▶ _WHAT YOU ARE ASKED TO DO_
Copy exactly the lines of the data below that run from the line holding "ensure that the" through the line holding "sign users into a", both ends included.

▶ _DATA EXTRACTS_
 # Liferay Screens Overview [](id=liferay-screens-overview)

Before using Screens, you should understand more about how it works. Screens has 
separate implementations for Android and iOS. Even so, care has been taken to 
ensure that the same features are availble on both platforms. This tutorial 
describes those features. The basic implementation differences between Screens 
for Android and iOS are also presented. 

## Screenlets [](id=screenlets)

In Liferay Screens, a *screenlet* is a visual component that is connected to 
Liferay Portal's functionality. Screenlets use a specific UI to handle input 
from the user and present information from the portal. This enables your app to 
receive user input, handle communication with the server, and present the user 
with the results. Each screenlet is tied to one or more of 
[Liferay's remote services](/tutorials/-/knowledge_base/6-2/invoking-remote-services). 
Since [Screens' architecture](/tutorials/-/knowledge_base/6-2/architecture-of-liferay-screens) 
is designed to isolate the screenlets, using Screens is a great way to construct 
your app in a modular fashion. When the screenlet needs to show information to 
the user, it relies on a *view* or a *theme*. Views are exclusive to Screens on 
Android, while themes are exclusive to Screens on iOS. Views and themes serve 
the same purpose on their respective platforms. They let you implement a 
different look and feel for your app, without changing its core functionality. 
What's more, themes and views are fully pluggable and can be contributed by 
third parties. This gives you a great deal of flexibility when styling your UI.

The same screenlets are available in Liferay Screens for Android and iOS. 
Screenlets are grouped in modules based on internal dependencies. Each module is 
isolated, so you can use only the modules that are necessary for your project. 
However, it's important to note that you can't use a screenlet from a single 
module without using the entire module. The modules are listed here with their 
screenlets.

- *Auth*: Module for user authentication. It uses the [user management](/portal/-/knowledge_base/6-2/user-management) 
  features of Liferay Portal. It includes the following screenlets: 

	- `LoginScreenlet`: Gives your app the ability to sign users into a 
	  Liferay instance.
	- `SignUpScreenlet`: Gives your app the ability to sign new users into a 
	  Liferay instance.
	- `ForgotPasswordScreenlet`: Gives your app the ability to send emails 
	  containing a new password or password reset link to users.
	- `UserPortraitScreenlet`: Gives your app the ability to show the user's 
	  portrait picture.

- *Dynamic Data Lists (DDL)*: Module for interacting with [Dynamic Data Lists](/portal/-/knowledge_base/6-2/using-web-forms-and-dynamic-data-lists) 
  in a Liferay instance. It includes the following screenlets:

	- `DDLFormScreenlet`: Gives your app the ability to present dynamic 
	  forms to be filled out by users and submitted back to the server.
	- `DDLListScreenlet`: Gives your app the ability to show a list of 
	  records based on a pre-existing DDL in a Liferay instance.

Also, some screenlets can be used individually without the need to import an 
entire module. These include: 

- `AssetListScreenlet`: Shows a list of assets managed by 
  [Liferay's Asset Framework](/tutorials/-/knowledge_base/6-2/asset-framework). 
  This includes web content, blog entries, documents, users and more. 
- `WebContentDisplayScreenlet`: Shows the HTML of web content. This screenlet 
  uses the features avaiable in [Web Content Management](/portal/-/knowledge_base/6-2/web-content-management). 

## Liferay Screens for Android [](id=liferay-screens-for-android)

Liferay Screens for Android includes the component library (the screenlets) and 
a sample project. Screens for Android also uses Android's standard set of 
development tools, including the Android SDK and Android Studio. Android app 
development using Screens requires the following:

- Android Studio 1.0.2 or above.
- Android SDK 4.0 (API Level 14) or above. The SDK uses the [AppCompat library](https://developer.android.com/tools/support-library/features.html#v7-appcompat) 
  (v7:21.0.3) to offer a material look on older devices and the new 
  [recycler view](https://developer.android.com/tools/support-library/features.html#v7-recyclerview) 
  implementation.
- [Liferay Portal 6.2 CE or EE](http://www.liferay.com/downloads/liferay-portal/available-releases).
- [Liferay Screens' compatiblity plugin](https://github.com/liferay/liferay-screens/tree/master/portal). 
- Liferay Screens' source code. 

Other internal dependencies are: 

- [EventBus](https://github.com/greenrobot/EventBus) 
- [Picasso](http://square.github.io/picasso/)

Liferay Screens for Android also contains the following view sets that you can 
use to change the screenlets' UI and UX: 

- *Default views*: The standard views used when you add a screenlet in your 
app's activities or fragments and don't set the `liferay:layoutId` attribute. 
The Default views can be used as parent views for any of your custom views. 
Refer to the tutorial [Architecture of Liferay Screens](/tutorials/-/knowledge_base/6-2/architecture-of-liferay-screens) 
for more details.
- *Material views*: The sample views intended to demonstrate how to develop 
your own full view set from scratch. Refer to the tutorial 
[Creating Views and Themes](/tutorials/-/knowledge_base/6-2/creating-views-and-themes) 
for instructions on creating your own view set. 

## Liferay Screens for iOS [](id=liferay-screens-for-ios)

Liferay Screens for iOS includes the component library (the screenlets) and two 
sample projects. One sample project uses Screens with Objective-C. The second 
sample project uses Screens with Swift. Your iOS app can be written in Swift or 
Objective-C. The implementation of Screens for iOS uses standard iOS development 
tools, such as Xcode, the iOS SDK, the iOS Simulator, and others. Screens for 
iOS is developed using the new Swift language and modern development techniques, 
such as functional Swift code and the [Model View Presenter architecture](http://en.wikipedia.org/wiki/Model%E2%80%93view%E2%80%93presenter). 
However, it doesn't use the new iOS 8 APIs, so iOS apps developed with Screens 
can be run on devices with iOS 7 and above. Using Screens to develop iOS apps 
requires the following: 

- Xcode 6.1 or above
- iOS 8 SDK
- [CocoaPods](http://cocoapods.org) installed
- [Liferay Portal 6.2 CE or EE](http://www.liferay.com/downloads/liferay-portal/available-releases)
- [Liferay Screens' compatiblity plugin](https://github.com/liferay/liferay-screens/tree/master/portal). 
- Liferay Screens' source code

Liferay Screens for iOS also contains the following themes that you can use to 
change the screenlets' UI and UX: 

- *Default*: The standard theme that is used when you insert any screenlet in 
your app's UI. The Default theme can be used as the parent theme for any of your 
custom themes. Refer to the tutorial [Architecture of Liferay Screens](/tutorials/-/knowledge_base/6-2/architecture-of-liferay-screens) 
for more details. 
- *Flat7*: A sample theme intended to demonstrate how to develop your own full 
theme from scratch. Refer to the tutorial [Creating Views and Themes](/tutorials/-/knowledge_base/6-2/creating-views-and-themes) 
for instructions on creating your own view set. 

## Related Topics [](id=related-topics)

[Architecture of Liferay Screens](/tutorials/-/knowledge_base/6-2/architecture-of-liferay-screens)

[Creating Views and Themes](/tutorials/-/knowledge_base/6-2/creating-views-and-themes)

▶ _COMPLETED TASK_
ensure that the same features are availble on both platforms. This tutorial 
describes those features. The basic implementation differences between Screens 
for Android and iOS are also presented. 

## Screenlets [](id=screenlets)

In Liferay Screens, a *screenlet* is a visual component that is connected to 
Liferay Portal's functionality. Screenlets use a specific UI to handle input 
from the user and present information from the portal. This enables your app to 
receive user input, handle communication with the server, and present the user 
with the results. Each screenlet is tied to one or more of 
[Liferay's remote services](/tutorials/-/knowledge_base/6-2/invoking-remote-services). 
Since [Screens' architecture](/tutorials/-/knowledge_base/6-2/architecture-of-liferay-screens) 
is designed to isolate the screenlets, using Screens is a great way to construct 
your app in a modular fashion. When the screenlet needs to show information to 
the user, it relies on a *view* or a *theme*. Views are exclusive to Screens on 
Android, while themes are exclusive to Screens on iOS. Views and themes serve 
the same purpose on their respective platforms. They let you implement a 
different look and feel for your app, without changing its core functionality. 
What's more, themes and views are fully pluggable and can be contributed by 
third parties. This gives you a great deal of flexibility when styling your UI.

The same screenlets are available in Liferay Screens for Android and iOS. 
Screenlets are grouped in modules based on internal dependencies. Each module is 
isolated, so you can use only the modules that are necessary for your project. 
However, it's important to note that you can't use a screenlet from a single 
module without using the entire module. The modules are listed here with their 
screenlets.

- *Auth*: Module for user authentication. It uses the [user management](/portal/-/knowledge_base/6-2/user-management) 
  features of Liferay Portal. It includes the following screenlets: 

	- `LoginScreenlet`: Gives your app the ability to sign users into a 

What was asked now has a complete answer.